_What is required_. Produce the full set of records below once more, exactly as they stand.

Entries taken from a collection:
== Segment start ==

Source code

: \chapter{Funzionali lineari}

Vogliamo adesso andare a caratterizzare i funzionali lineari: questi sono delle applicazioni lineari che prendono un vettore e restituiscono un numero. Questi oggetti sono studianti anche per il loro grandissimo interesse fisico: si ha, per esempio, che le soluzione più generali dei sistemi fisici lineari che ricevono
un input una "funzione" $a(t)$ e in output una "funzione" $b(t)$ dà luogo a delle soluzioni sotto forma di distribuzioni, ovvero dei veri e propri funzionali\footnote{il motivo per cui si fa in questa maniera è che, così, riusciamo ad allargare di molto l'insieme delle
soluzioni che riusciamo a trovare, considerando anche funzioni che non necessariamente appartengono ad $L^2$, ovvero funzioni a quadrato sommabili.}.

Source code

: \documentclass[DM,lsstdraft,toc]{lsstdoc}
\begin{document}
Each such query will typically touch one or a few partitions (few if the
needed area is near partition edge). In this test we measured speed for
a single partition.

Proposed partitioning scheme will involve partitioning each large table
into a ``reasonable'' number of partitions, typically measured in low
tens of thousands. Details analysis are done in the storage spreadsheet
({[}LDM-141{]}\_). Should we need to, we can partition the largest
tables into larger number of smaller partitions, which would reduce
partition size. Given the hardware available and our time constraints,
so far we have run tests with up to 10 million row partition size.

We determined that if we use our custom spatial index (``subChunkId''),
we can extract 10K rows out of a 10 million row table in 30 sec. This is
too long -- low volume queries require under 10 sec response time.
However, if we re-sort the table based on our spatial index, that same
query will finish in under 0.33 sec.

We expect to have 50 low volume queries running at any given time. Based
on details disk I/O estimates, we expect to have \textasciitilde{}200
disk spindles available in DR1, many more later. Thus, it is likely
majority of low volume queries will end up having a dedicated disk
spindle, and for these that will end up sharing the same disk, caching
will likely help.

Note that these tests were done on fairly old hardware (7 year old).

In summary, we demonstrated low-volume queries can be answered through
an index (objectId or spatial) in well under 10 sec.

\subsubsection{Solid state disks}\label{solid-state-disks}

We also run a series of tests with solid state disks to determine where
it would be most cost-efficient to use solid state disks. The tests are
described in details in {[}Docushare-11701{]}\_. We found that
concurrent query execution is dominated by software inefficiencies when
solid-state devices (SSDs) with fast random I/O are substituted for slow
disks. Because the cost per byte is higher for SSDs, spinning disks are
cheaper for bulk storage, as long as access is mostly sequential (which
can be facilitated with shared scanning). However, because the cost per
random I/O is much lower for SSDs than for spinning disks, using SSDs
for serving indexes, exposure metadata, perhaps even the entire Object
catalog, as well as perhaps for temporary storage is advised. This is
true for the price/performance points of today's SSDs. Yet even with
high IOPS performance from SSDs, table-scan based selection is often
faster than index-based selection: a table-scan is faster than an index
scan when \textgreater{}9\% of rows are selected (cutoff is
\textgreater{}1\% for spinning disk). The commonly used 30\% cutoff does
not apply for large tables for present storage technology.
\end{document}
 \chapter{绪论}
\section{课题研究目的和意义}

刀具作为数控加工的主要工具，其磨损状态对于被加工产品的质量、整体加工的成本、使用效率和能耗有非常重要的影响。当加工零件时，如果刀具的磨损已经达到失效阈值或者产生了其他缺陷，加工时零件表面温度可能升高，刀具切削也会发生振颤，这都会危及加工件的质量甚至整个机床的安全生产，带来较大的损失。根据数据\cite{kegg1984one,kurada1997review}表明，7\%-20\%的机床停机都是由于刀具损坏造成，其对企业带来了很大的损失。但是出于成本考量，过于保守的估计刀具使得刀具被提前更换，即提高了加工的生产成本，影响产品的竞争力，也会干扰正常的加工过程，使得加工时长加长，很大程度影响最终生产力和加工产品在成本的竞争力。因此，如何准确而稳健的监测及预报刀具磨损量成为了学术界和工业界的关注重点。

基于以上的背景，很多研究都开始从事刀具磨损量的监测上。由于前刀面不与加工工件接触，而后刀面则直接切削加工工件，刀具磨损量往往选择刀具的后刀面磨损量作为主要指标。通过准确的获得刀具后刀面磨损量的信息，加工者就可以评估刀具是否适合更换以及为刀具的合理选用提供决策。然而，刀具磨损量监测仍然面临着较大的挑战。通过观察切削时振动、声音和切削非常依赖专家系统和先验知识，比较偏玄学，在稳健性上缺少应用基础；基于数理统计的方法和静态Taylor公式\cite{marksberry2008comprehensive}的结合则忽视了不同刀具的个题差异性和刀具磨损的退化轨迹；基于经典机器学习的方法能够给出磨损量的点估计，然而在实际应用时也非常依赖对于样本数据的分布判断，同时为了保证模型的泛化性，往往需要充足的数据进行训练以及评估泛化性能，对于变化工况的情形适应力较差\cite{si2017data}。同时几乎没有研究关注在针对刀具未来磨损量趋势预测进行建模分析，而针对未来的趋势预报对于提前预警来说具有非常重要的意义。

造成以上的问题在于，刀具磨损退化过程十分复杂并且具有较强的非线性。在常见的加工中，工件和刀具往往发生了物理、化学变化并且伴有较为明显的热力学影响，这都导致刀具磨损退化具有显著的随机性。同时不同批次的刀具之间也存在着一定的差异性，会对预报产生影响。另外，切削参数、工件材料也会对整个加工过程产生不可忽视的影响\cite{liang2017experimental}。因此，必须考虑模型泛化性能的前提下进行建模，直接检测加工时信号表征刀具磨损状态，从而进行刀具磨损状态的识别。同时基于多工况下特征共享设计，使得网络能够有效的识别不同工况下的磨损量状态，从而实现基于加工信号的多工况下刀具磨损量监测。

== Segment end ==

_Exercise output_.
Source code

: \chapter{Funzionali lineari}

Vogliamo adesso andare a caratterizzare i funzionali lineari: questi sono delle applicazioni lineari che prendono un vettore e restituiscono un numero. Questi oggetti sono studianti anche per il loro grandissimo interesse fisico: si ha, per esempio, che le soluzione più generali dei sistemi fisici lineari che ricevono
un input una "funzione" $a(t)$ e in output una "funzione" $b(t)$ dà luogo a delle soluzioni sotto forma di distribuzioni, ovvero dei veri e propri funzionali\footnote{il motivo per cui si fa in questa maniera è che, così, riusciamo ad allargare di molto l'insieme delle
soluzioni che riusciamo a trovare, considerando anche funzioni che non necessariamente appartengono ad $L^2$, ovvero funzioni a quadrato sommabili.}.

Source code

: \documentclass[DM,lsstdraft,toc]{lsstdoc}
\begin{document}
Each such query will typically touch one or a few partitions (few if the
needed area is near partition edge). In this test we measured speed for
a single partition.

Proposed partitioning scheme will involve partitioning each large table
into a ``reasonable'' number of partitions, typically measured in low
tens of thousands. Details analysis are done in the storage spreadsheet
({[}LDM-141{]}\_). Should we need to, we can partition the largest
tables into larger number of smaller partitions, which would reduce
partition size. Given the hardware available and our time constraints,
so far we have run tests with up to 10 million row partition size.

We determined that if we use our custom spatial index (``subChunkId''),
we can extract 10K rows out of a 10 million row table in 30 sec. This is
too long -- low volume queries require under 10 sec response time.
However, if we re-sort the table based on our spatial index, that same
query will finish in under 0.33 sec.

We expect to have 50 low volume queries running at any given time. Based
on details disk I/O estimates, we expect to have \textasciitilde{}200
disk spindles available in DR1, many more later. Thus, it is likely
majority of low volume queries will end up having a dedicated disk
spindle, and for these that will end up sharing the same disk, caching
will likely help.

Note that these tests were done on fairly old hardware (7 year old).

In summary, we demonstrated low-volume queries can be answered through
an index (objectId or spatial) in well under 10 sec.

\subsubsection{Solid state disks}\label{solid-state-disks}

We also run a series of tests with solid state disks to determine where
it would be most cost-efficient to use solid state disks. The tests are
described in details in {[}Docushare-11701{]}\_. We found that
concurrent query execution is dominated by software inefficiencies when
solid-state devices (SSDs) with fast random I/O are substituted for slow
disks. Because the cost per byte is higher for SSDs, spinning disks are
cheaper for bulk storage, as long as access is mostly sequential (which
can be facilitated with shared scanning). However, because the cost per
random I/O is much lower for SSDs than for spinning disks, using SSDs
for serving indexes, exposure metadata, perhaps even the entire Object
catalog, as well as perhaps for temporary storage is advised. This is
true for the price/performance points of today's SSDs. Yet even with
high IOPS performance from SSDs, table-scan based selection is often
faster than index-based selection: a table-scan is faster than an index
scan when \textgreater{}9\% of rows are selected (cutoff is
\textgreater{}1\% for spinning disk). The commonly used 30\% cutoff does
not apply for large tables for present storage technology.
\end{document}
 \chapter{绪论}
\section{课题研究目的和意义}

刀具作为数控加工的主要工具，其磨损状态对于被加工产品的质量、整体加工的成本、使用效率和能耗有非常重要的影响。当加工零件时，如果刀具的磨损已经达到失效阈值或者产生了其他缺陷，加工时零件表面温度可能升高，刀具切削也会发生振颤，这都会危及加工件的质量甚至整个机床的安全生产，带来较大的损失。根据数据\cite{kegg1984one,kurada1997review}表明，7\%-20\%的机床停机都是由于刀具损坏造成，其对企业带来了很大的损失。但是出于成本考量，过于保守的估计刀具使得刀具被提前更换，即提高了加工的生产成本，影响产品的竞争力，也会干扰正常的加工过程，使得加工时长加长，很大程度影响最终生产力和加工产品在成本的竞争力。因此，如何准确而稳健的监测及预报刀具磨损量成为了学术界和工业界的关注重点。

基于以上的背景，很多研究都开始从事刀具磨损量的监测上。由于前刀面不与加工工件接触，而后刀面则直接切削加工工件，刀具磨损量往往选择刀具的后刀面磨损量作为主要指标。通过准确的获得刀具后刀面磨损量的信息，加工者就可以评估刀具是否适合更换以及为刀具的合理选用提供决策。然而，刀具磨损量监测仍然面临着较大的挑战。通过观察切削时振动、声音和切削非常依赖专家系统和先验知识，比较偏玄学，在稳健性上缺少应用基础；基于数理统计的方法和静态Taylor公式\cite{marksberry2008comprehensive}的结合则忽视了不同刀具的个题差异性和刀具磨损的退化轨迹；基于经典机器学习的方法能够给出磨损量的点估计，然而在实际应用时也非常依赖对于样本数据的分布判断，同时为了保证模型的泛化性，往往需要充足的数据进行训练以及评估泛化性能，对于变化工况的情形适应力较差\cite{si2017data}。同时几乎没有研究关注在针对刀具未来磨损量趋势预测进行建模分析，而针对未来的趋势预报对于提前预警来说具有非常重要的意义。

造成以上的问题在于，刀具磨损退化过程十分复杂并且具有较强的非线性。在常见的加工中，工件和刀具往往发生了物理、化学变化并且伴有较为明显的热力学影响，这都导致刀具磨损退化具有显著的随机性。同时不同批次的刀具之间也存在着一定的差异性，会对预报产生影响。另外，切削参数、工件材料也会对整个加工过程产生不可忽视的影响\cite{liang2017experimental}。因此，必须考虑模型泛化性能的前提下进行建模，直接检测加工时信号表征刀具磨损状态，从而进行刀具磨损状态的识别。同时基于多工况下特征共享设计，使得网络能够有效的识别不同工况下的磨损量状态，从而实现基于加工信号的多工况下刀具磨损量监测。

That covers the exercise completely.